- Lithum-ion batteries in electric cars keeping blaze alight
- Towing boats en route next week, salvage team on ship
- Crew unharmed and evacuated on Wednesday – navy
BERLIN/LISBON – A cargo ship carrying around 4,000 vehicles, including Porsches, Audis and Bentleys, that caught fire near the coast of the Azores will be towed to another European country or the Bahamas, the captain of the nearest port told Reuters on Friday.
Lithium-ion batteries in the electric cars on board the vehicle carrier Felicity Ace have caught fire and the blaze requires specialist equipment to extinguish, captain Joao Mendes Cabecas of the port of Hortas said. It was not clear whether the batteries first sparked the fire.
The vessel’s 22 crew members were all rescued.
The fire started in the ship’s cargo hold early on February 16th.
It had left Emden, Germany, on February 10.
There is no word on how much of the cargo ship’s 200m, 60,000-tonne inventory was destroyed in the fire.
Around 1,100 Porsches and 189 Bentleys were on board, spokespeople for the car brands owned by Volkswagen said. Audi, another Volkswagen brand, confirmed some of its vehicles were also on the ship but did not state how many.
Volkswagen did not confirm the total number of cars on board and said it was awaiting further information.
According to the New York Times, one man waiting for the delivery of his US$123,000 (S$165,000) modified 2022 frozen-berry metallic Porsche Boxster Spyder was told that his car was on the ship that was left burning in the ocean.

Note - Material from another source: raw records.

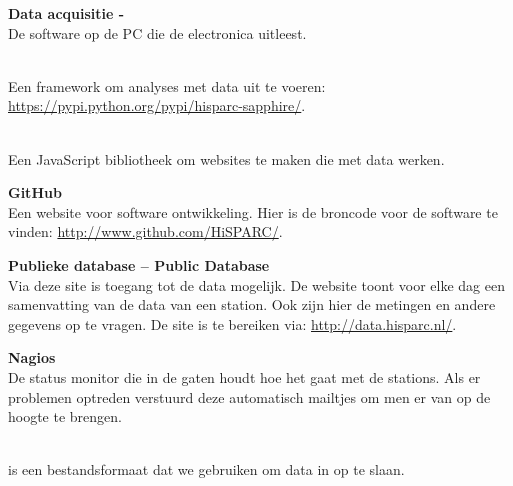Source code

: \textbf{Data acquisitie - \hisparc\daq} \\
De software op de \hisparc PC die de \hisparc electronica uitleest.

\textbf{\sapphire} \\
Een \python framework om analyses met \hisparc data uit te voeren:
\url{https://pypi.python.org/pypi/hisparc-sapphire/}.

\textbf{\jsparc} \\
Een JavaScript bibliotheek om websites te maken die met \hisparc data
werken.

\textbf{GitHub} \\
Een website voor software ontwikkeling. Hier is de broncode voor de
\hisparc software te vinden: \url{http://www.github.com/HiSPARC/}.

\textbf{Publieke database -- Public Database} \\
Via deze site is toegang tot de \hisparc data mogelijk. De website toont
voor elke dag een samenvatting van de data van een station. Ook zijn
hier de metingen en andere gegevens op te vragen. De site is te bereiken
via: \url{http://data.hisparc.nl/}.

\textbf{Nagios} \\
De status monitor die in de gaten houdt hoe het gaat met de stations.
Als er problemen optreden verstuurd deze automatisch mailtjes om men er
van op de hoogte te brengen.

\textbf{\hdf} \\
\hdf is een bestandsformaat dat we gebruiken om data in op te slaan.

Destined for the United States.
According to a ship tracking website, the cargo ship bound for the United States was scheduled to arrive in Davisville, Rhode Island, on Feb. 16.
On Wednesday, the ship was about 320 kilometers from Terceira Island in the Azores, a Portuguese island territory, when Portuguese forces arrived to evacuate the crew.
According to The Drive, an automotive website, the Volkswagen Group estimated that nearly 4,000 vehicles were on board, including 189 Bentleys.
Low interest rates, higher savings rates, and government stimulus payments have increased demand for such vehicles in the United States.
The loss of any such vehicles comes as automakers struggle to deal with a computer chip shortage.